AAAS Benchmark Alignments (2008 Version)

3. The Nature of Technology

3A. Technology and Science
  • 6-8: 3A/M3. Engineers, architects, and others who engage in design and technology use scientific knowledge to solve practical problems. They also usually have to take human values and limitations into account.
  • 9-12: 3A/H3a. Technology usually affects society more directly than science does because technology solves practical problems and serves human needs (and also creates new problems and needs).
  • 9-12: 3A/H4. Engineers use knowledge of science and technology, together with strategies of design, to solve practical problems. Scientific knowledge provides a means of estimating what the behavior of things will be even before they are made.
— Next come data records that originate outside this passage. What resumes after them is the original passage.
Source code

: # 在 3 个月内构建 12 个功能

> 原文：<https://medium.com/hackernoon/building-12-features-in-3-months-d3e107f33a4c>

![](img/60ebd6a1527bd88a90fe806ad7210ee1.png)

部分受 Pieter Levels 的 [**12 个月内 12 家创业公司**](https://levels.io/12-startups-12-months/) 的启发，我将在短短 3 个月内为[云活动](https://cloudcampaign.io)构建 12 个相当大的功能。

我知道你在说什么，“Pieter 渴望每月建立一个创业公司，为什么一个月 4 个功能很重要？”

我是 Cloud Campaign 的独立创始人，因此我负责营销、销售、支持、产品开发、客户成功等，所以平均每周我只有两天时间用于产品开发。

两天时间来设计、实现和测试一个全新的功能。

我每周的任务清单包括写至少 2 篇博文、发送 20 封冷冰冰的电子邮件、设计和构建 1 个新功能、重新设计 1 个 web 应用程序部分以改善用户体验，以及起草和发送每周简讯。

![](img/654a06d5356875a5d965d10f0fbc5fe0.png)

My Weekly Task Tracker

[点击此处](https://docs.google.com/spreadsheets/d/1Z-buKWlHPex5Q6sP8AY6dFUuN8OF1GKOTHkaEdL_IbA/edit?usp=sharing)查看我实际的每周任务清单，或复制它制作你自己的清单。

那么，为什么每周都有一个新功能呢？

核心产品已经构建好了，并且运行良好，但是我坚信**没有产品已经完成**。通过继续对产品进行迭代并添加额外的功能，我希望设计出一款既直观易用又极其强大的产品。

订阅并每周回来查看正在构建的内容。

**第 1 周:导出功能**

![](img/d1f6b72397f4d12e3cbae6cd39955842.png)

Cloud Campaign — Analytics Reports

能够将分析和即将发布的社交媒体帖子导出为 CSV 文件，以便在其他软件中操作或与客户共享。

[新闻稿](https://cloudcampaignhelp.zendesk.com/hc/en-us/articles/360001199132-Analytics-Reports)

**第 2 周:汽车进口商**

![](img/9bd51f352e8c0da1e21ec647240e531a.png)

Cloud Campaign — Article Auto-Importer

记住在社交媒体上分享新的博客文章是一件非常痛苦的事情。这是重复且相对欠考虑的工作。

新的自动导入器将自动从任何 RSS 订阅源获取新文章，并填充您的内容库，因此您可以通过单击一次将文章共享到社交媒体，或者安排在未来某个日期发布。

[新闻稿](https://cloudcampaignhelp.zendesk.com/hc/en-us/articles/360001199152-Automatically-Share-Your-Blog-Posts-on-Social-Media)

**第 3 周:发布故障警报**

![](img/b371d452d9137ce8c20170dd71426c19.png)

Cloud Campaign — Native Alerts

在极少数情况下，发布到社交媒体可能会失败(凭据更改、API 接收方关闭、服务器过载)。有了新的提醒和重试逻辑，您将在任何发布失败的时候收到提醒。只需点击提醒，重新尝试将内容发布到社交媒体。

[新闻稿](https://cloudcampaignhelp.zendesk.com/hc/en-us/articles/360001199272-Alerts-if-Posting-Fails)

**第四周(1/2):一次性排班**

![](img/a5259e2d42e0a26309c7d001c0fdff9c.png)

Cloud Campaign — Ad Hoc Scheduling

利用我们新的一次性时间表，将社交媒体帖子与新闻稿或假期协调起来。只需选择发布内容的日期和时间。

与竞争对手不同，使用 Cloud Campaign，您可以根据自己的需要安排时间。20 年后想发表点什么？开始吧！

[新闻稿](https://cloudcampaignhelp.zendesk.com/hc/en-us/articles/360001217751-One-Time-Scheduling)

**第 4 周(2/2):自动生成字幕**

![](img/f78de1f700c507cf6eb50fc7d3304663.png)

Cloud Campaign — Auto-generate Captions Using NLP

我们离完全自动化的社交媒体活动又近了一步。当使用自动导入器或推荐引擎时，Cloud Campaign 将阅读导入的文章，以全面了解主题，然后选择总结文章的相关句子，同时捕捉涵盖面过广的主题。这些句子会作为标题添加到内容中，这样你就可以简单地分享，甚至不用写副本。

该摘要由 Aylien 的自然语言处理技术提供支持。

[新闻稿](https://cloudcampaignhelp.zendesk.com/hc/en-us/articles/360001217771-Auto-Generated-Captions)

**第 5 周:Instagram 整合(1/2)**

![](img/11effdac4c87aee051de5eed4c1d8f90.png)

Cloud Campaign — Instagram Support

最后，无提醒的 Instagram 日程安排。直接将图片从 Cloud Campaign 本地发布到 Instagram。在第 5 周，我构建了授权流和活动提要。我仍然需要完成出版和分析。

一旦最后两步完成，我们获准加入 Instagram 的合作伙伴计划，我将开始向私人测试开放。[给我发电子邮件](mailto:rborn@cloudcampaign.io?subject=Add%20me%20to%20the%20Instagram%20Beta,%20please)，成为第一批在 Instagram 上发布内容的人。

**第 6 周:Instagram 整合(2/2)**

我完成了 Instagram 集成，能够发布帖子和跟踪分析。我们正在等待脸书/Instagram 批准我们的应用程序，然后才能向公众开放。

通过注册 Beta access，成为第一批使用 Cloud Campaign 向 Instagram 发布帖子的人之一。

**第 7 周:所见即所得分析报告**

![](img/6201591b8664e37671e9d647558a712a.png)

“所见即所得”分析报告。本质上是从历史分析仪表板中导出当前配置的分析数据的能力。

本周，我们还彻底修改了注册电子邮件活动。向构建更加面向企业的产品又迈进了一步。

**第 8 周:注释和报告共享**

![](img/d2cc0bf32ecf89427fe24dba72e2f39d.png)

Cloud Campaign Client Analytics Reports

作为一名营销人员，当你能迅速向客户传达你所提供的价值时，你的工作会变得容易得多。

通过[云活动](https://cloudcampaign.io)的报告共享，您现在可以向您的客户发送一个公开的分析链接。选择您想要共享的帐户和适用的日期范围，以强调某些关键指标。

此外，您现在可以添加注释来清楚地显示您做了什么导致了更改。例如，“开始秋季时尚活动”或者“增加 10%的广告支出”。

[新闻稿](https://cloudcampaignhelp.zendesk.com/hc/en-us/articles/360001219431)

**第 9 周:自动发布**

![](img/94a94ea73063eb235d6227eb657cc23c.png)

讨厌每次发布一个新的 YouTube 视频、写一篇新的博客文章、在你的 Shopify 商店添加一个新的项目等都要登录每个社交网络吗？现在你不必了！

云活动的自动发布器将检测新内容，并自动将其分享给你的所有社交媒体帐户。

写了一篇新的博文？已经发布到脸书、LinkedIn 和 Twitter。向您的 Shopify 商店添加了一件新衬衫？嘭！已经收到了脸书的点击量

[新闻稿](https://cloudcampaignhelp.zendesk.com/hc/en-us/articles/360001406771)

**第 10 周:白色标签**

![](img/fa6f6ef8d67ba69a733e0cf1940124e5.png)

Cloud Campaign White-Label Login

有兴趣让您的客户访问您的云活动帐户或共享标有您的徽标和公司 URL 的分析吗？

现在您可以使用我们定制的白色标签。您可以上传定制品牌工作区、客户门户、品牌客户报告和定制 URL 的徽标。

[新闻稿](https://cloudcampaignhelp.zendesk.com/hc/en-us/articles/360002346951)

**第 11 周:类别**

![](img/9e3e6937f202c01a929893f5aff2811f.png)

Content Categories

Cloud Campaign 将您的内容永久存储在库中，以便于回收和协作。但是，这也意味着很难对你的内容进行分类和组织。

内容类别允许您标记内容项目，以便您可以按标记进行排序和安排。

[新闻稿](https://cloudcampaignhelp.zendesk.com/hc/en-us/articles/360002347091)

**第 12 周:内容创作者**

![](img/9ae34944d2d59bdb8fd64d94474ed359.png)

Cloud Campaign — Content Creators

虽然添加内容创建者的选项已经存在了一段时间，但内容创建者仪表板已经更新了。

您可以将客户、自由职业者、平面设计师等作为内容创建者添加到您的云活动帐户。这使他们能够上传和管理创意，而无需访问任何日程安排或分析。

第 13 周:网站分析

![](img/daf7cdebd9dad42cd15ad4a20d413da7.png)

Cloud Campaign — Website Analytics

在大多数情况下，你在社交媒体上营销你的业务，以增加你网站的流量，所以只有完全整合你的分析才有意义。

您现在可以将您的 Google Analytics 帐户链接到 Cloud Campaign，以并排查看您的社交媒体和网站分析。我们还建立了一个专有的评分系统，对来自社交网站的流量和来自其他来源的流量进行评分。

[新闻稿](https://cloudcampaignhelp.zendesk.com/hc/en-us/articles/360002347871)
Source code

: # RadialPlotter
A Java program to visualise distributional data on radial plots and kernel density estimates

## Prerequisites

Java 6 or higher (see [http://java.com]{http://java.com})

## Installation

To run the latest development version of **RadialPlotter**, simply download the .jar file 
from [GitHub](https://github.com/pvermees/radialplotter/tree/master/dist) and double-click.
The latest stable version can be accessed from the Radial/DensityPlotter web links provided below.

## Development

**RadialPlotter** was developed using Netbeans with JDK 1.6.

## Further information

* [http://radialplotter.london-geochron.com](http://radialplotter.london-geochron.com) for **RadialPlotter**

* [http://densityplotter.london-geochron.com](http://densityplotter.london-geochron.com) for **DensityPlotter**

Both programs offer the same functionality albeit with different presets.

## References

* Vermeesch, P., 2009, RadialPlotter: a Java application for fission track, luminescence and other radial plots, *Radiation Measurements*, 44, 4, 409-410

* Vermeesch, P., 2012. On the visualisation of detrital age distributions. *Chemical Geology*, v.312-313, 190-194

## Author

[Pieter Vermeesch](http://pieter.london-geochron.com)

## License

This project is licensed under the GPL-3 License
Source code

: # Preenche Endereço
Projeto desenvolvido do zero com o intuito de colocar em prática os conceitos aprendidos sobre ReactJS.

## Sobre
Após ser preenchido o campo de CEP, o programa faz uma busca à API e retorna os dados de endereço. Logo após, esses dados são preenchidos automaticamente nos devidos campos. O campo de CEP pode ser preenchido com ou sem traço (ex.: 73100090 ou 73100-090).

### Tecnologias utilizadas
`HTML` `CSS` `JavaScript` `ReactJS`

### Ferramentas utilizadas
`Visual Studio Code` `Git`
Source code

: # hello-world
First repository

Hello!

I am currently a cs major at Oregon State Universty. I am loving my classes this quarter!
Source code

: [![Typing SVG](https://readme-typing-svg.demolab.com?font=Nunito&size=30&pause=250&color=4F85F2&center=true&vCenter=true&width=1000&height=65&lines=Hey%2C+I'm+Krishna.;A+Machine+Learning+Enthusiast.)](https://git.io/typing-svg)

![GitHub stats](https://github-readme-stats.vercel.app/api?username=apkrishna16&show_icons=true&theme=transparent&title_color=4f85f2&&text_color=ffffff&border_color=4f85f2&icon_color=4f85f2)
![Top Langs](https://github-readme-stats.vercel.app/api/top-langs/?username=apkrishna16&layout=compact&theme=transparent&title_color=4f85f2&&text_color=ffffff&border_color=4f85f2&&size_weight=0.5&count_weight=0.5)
Moreover, science often suggests new kinds of behavior that had not even been imagined before, and so leads to new technologies.
3C. Issues in Technology
  • 6-8: 3C/M8. Scientific laws, engineering principles, properties of materials, and construction techniques must be taken into account in designing engineering solutions to problems.

4. The Physical Setting

4E. Energy Transformations
  • 6-8: 4E/M2. Energy can be transferred from one system to another (or from a system to its environment) in different ways: 1) thermally, when a warmer object is in contact with a cooler one; 2) mechanically, when two objects push or pull on each other over a distance; 3) electrically, when an electrical source such as a battery or generator is connected in a complete circuit to an electrical device; or 4) by electromagnetic waves.
  • 6-8: 4E/M4. Energy appears in different forms and can be transformed within a system. Motion energy is associated with the speed of an object. Thermal energy is associated with the temperature of an object. Gravitational energy is associated with the height of an object above a reference point. Elastic energy is associated with the stretching or compressing of an elastic object. Chemical energy is associated with the composition of a substance. Electrical energy is associated with an electric current in a circuit. Light energy is associated with the frequency of electromagnetic waves.
4G. Forces of Nature
  • 6-8: 4G/M3. Electric currents and magnets can exert a force on each other.
  • 6-8: 4G/M4. Electrical circuits require a complete loop through which an electrical current can pass.
  • 9-12: 4G/H5ab. Magnetic forces are very closely related to electric forces and are thought of as different aspects of a single electromagnetic force. Moving electrically charged objects produces magnetic forces and moving magnets produces electric forces.
  • 9-12: 4G/H5c. The interplay of electric and magnetic forces is the basis for many modern technologies, including electric motors, generators, and devices that produce or receive electromagnetic waves.

8. The Designed World

8C. Energy Sources and Use
  • 6-8: 8C/M2. Different ways of obtaining, transforming, and distributing energy have different environmental consequences.
  • 6-8: 8C/M4. Electrical energy can be generated from a variety of energy resources and can be transformed into almost any other form of energy. Electric circuits are used to distribute energy quickly and conveniently to distant locations.
  • 6-8: 8C/M8. People have invented ingenious ways of deliberately bringing about energy transformations that are useful to them.
  • 9-12: 8C/H5. Decisions to slow the depletion of energy resources can be made at many levels, from personal to national, and they always involve trade-offs involving economic costs and social values.

11. Common Themes

11A. Systems
  • 9-12: 11A/H2. Understanding how things work and designing solutions to problems of almost any kind can be facilitated by systems analysis. In defining a system, it is important to specify its boundaries and subsystems, indicate its relation to other systems, and identify what its input and output are expected to be.
11B. Models
  • 6-8: 11B/M6. A model can sometimes be used to get ideas about how the thing being modeled actually works, but there is no guarantee that these ideas are correct if they are based on the model alone.
  • 9-12: 11B/H5. The behavior of a physical model cannot ever be expected to represent the full-scale phenomenon with complete accuracy, not even in the limited set of characteristics being studied. The inappropriateness of a model may be related to differences between the model and what is being modeled.

12. Habits of Mind

12C. Manipulation and Observation
  • 9-12: 12C/H1. Follow instructions in manuals or seek help from an experienced user to learn how to operate new mechanical or electrical devices.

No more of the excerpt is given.